Mellon and Prosser found that people at the liberal end of the liberal-authoritarian perspective tend to favour policies that promote fairness and equality. But those at the authoritarian end are split: those better off tend to oppose such policies, those least well off tend to support them. That’s the underlying tension between the vacillation in the Conservative Party’s current approach – sometimes talking up policies to improve equality and promote fairness and then frequently recoiling to traditional comfort zones with very different outcomes.

The days of Conservatives trying to appeal to environmentally conscious liberals seem long gone; the days of the Conservatives having to struggle to hold together a coalition of voters are still very much here.

One response to “The coalition challenge for Theresa May (and her successor)”
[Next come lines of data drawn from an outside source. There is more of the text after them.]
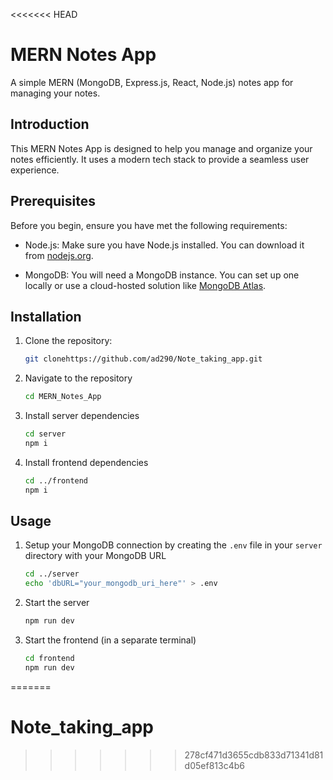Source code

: <<<<<<< HEAD
# MERN Notes App

A simple MERN (MongoDB, Express.js, React, Node.js) notes app for managing your notes.

## Introduction

This MERN Notes App is designed to help you manage and organize your notes efficiently. It uses a modern tech stack to provide a seamless user experience.

## Prerequisites

Before you begin, ensure you have met the following requirements:

- Node.js: Make sure you have Node.js installed. You can download it from [nodejs.org](https://nodejs.org/).

- MongoDB: You will need a MongoDB instance. You can set up one locally or use a cloud-hosted solution like [MongoDB Atlas](https://www.mongodb.com/cloud/atlas).

## Installation

1. Clone the repository:

   ```bash
   git clonehttps://github.com/ad290/Note_taking_app.git
   ```
2. Navigate to the repository

    ```bash
    cd MERN_Notes_App
    ```
3. Install server dependencies
    ```bash
    cd server
    npm i
    ```
4. Install frontend dependencies
    ```bash
    cd ../frontend
    npm i
    ```
## Usage

1. Setup your MongoDB connection by creating the `.env` file in your `server` directory with your MongoDB URL
   
    ```bash
    cd ../server
    echo 'dbURL="your_mongodb_uri_here"' > .env
    ```
3. Start the server
    ```bash
   npm run dev
   ```
4. Start the frontend (in a separate terminal)
    ```bash
    cd frontend
    npm run dev
    ```
=======
# Note_taking_app
>>>>>>> 278cf471d3655cdb833d71341d81d05ef813c4b6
  1. Curbing foriegn workers is one of Corbyns comments. Will Brits take over these jobs? Only if they are paid more and looking after people becomes more positive as a career. The wage cap will have to be removed.
    His eurosceptism ‘ as it is long standing will not change even if it is a falsehood’deep rooted.
    There is the problem .Long standing Labour support comes from families that have voted Labour since their granddads days. Deep rooted. Oh yes they say we do not like this or that policy but we have always be.en Labour ,change comes slowly. The same applies to the Tories we do not agree with this or that policy but we are Tories have been for years’we cannot change. Only if disaster happens (bad Brexit) will the change come .
    A reason why we need a core vote. Oh, and by the way, anybody who disagrees with our policies etc, should be encouraged to stay and change the party for the better,not leave.